Entre meus radicalismos, está a não oferta de várias coisas: biscoitos recheados, refrigerantes, embutidos, maionese, bebidas lácteas e achocolatados. Ela experimentou chocolate pela primeira vez ao completar 1 ano e depois disso em oportunidades tão poucas que contamos nos dedos das mãos. O mesmo vale para frituras, que jamais são feitas em casa. De vem quando, vamos a uma sorveteria na cidade onde os sorvetes são feitos artesanalmente, a partir de frutas frescas e sem gordura vegetal. Na pizzaria, que é raridade frequentarmos, escolhemos opções menos calóricas e oferecemos pequenas porções.
Um dos atrativos da escola escolhida foi a ajuda nesse sentido: são proibidos lanches muito artificiais e calóricos, ao invés de cantina tem cozinha, com cardápio feito por nutricionista, sem uso de açúcar branco (em casa usamos demerara para os sucos e mascavo para bolos e biscoitos), com boa variedade de vegetais e de receitas. Todos os dias ela leva fruta e somente fruta para o lanche, com tanta variedade quanto conseguimos manter (em geral, são 3 tipos).

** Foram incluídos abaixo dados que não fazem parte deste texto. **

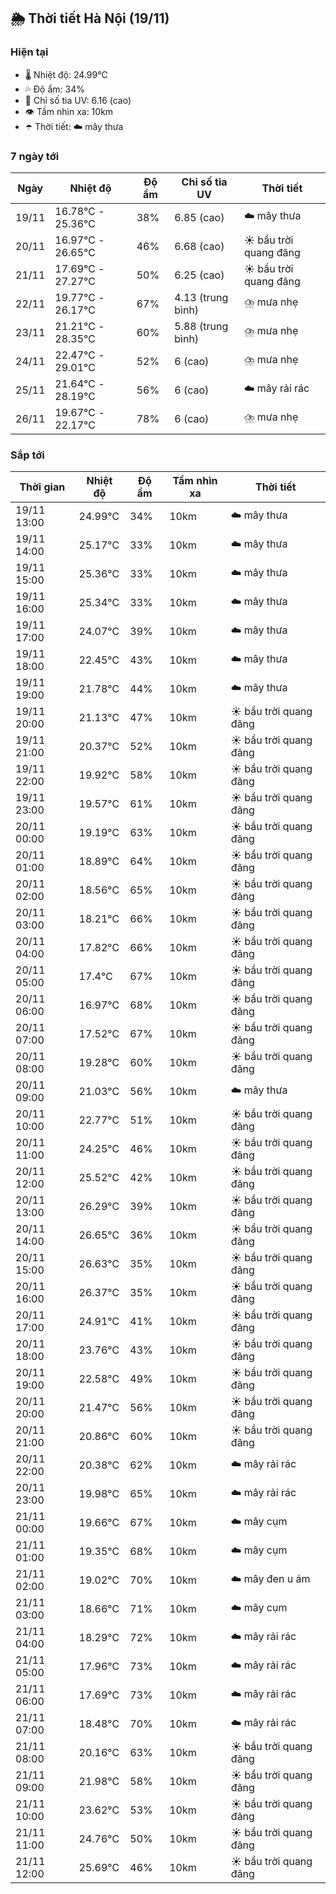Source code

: ## 🌦️ Thời tiết Hà Nội (19/11)

### Hiện tại

- 🌡️ Nhiệt độ: 24.99℃
- 💦 Độ ẩm: 34%
- 🌟 Chỉ số tia UV: 6.16 (cao)
- 👁️ Tầm nhìn xa: 10km
- ☂️ Thời tiết: ☁️ mây thưa

### 7 ngày tới

| Ngày | Nhiệt độ | Độ ẩm | Chỉ số tia UV | Thời tiết |
| --- | --- | --- | --- | --- |
| 19/11 | 16.78℃ - 25.36℃ | 38% | 6.85 (cao) | ☁️ mây thưa |
| 20/11 | 16.97℃ - 26.65℃ | 46% | 6.68 (cao) | ☀️ bầu trời quang đãng |
| 21/11 | 17.69℃ - 27.27℃ | 50% | 6.25 (cao) | ☀️ bầu trời quang đãng |
| 22/11 | 19.77℃ - 26.17℃ | 67% | 4.13 (trung bình) | ⛈️ mưa nhẹ |
| 23/11 | 21.21℃ - 28.35℃ | 60% | 5.88 (trung bình) | ⛈️ mưa nhẹ |
| 24/11 | 22.47℃ - 29.01℃ | 52% | 6 (cao) | ⛈️ mưa nhẹ |
| 25/11 | 21.64℃ - 28.19℃ | 56% | 6 (cao) | ☁️ mây rải rác |
| 26/11 | 19.67℃ - 22.17℃ | 78% | 6 (cao) | ⛈️ mưa nhẹ |

### Sắp tới

| Thời gian | Nhiệt độ | Độ ẩm | Tầm nhìn xa | Thời tiết |
| --- | --- | --- | --- | --- |
| 19/11 13:00 | 24.99℃ | 34% | 10km | ☁️ mây thưa |
| 19/11 14:00 | 25.17℃ | 33% | 10km | ☁️ mây thưa |
| 19/11 15:00 | 25.36℃ | 33% | 10km | ☁️ mây thưa |
| 19/11 16:00 | 25.34℃ | 33% | 10km | ☁️ mây thưa |
| 19/11 17:00 | 24.07℃ | 39% | 10km | ☁️ mây thưa |
| 19/11 18:00 | 22.45℃ | 43% | 10km | ☁️ mây thưa |
| 19/11 19:00 | 21.78℃ | 44% | 10km | ☁️ mây thưa |
| 19/11 20:00 | 21.13℃ | 47% | 10km | ☀️ bầu trời quang đãng |
| 19/11 21:00 | 20.37℃ | 52% | 10km | ☀️ bầu trời quang đãng |
| 19/11 22:00 | 19.92℃ | 58% | 10km | ☀️ bầu trời quang đãng |
| 19/11 23:00 | 19.57℃ | 61% | 10km | ☀️ bầu trời quang đãng |
| 20/11 00:00 | 19.19℃ | 63% | 10km | ☀️ bầu trời quang đãng |
| 20/11 01:00 | 18.89℃ | 64% | 10km | ☀️ bầu trời quang đãng |
| 20/11 02:00 | 18.56℃ | 65% | 10km | ☀️ bầu trời quang đãng |
| 20/11 03:00 | 18.21℃ | 66% | 10km | ☀️ bầu trời quang đãng |
| 20/11 04:00 | 17.82℃ | 66% | 10km | ☀️ bầu trời quang đãng |
| 20/11 05:00 | 17.4℃ | 67% | 10km | ☀️ bầu trời quang đãng |
| 20/11 06:00 | 16.97℃ | 68% | 10km | ☀️ bầu trời quang đãng |
| 20/11 07:00 | 17.52℃ | 67% | 10km | ☀️ bầu trời quang đãng |
| 20/11 08:00 | 19.28℃ | 60% | 10km | ☀️ bầu trời quang đãng |
| 20/11 09:00 | 21.03℃ | 56% | 10km | ☁️ mây thưa |
| 20/11 10:00 | 22.77℃ | 51% | 10km | ☀️ bầu trời quang đãng |
| 20/11 11:00 | 24.25℃ | 46% | 10km | ☀️ bầu trời quang đãng |
| 20/11 12:00 | 25.52℃ | 42% | 10km | ☀️ bầu trời quang đãng |
| 20/11 13:00 | 26.29℃ | 39% | 10km | ☀️ bầu trời quang đãng |
| 20/11 14:00 | 26.65℃ | 36% | 10km | ☀️ bầu trời quang đãng |
| 20/11 15:00 | 26.63℃ | 35% | 10km | ☀️ bầu trời quang đãng |
| 20/11 16:00 | 26.37℃ | 35% | 10km | ☀️ bầu trời quang đãng |
| 20/11 17:00 | 24.91℃ | 41% | 10km | ☀️ bầu trời quang đãng |
| 20/11 18:00 | 23.76℃ | 43% | 10km | ☀️ bầu trời quang đãng |
| 20/11 19:00 | 22.58℃ | 49% | 10km | ☀️ bầu trời quang đãng |
| 20/11 20:00 | 21.47℃ | 56% | 10km | ☀️ bầu trời quang đãng |
| 20/11 21:00 | 20.86℃ | 60% | 10km | ☀️ bầu trời quang đãng |
| 20/11 22:00 | 20.38℃ | 62% | 10km | ☁️ mây rải rác |
| 20/11 23:00 | 19.98℃ | 65% | 10km | ☁️ mây rải rác |
| 21/11 00:00 | 19.66℃ | 67% | 10km | ☁️ mây cụm |
| 21/11 01:00 | 19.35℃ | 68% | 10km | ☁️ mây cụm |
| 21/11 02:00 | 19.02℃ | 70% | 10km | ☁️ mây đen u ám |
| 21/11 03:00 | 18.66℃ | 71% | 10km | ☁️ mây cụm |
| 21/11 04:00 | 18.29℃ | 72% | 10km | ☁️ mây rải rác |
| 21/11 05:00 | 17.96℃ | 73% | 10km | ☁️ mây rải rác |
| 21/11 06:00 | 17.69℃ | 73% | 10km | ☁️ mây rải rác |
| 21/11 07:00 | 18.48℃ | 70% | 10km | ☁️ mây rải rác |
| 21/11 08:00 | 20.16℃ | 63% | 10km | ☀️ bầu trời quang đãng |
| 21/11 09:00 | 21.98℃ | 58% | 10km | ☀️ bầu trời quang đãng |
| 21/11 10:00 | 23.62℃ | 53% | 10km | ☀️ bầu trời quang đãng |
| 21/11 11:00 | 24.76℃ | 50% | 10km | ☀️ bầu trời quang đãng |
| 21/11 12:00 | 25.69℃ | 46% | 10km | ☀️ bầu trời quang đãng |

Se foi fácil a introdução alimentar? Não. Impossível ser. Dá trabalho estar atenta à geladeira e à fruteira, calcular combinações, manter variedade, descascar, cortar, refogar, cozinhar. E ainda fugir dos agrotóxicos e adubos químicos, dos conservantes, corantes, espessantes, acidulantes e das pessoas querendo ser legais oferecendo toda a sorte (sorte?) de guloseimas supostamente saborosas. Mas, como eu disse no começo, isso de comer é algo que me encanta e fascina. Talvez por isso seja um trabalho a que me entreguei e entrego com esmero, dedicação e muita, muita satisfação. E certamente por isso que eu tenho uma criança que mastiga cookies de aveia com o mesmo prazer de bananas, sushis, tomates-cereja e cupcakes de limão.


E você? Como foi sua experiência com os alimentos do seu filho?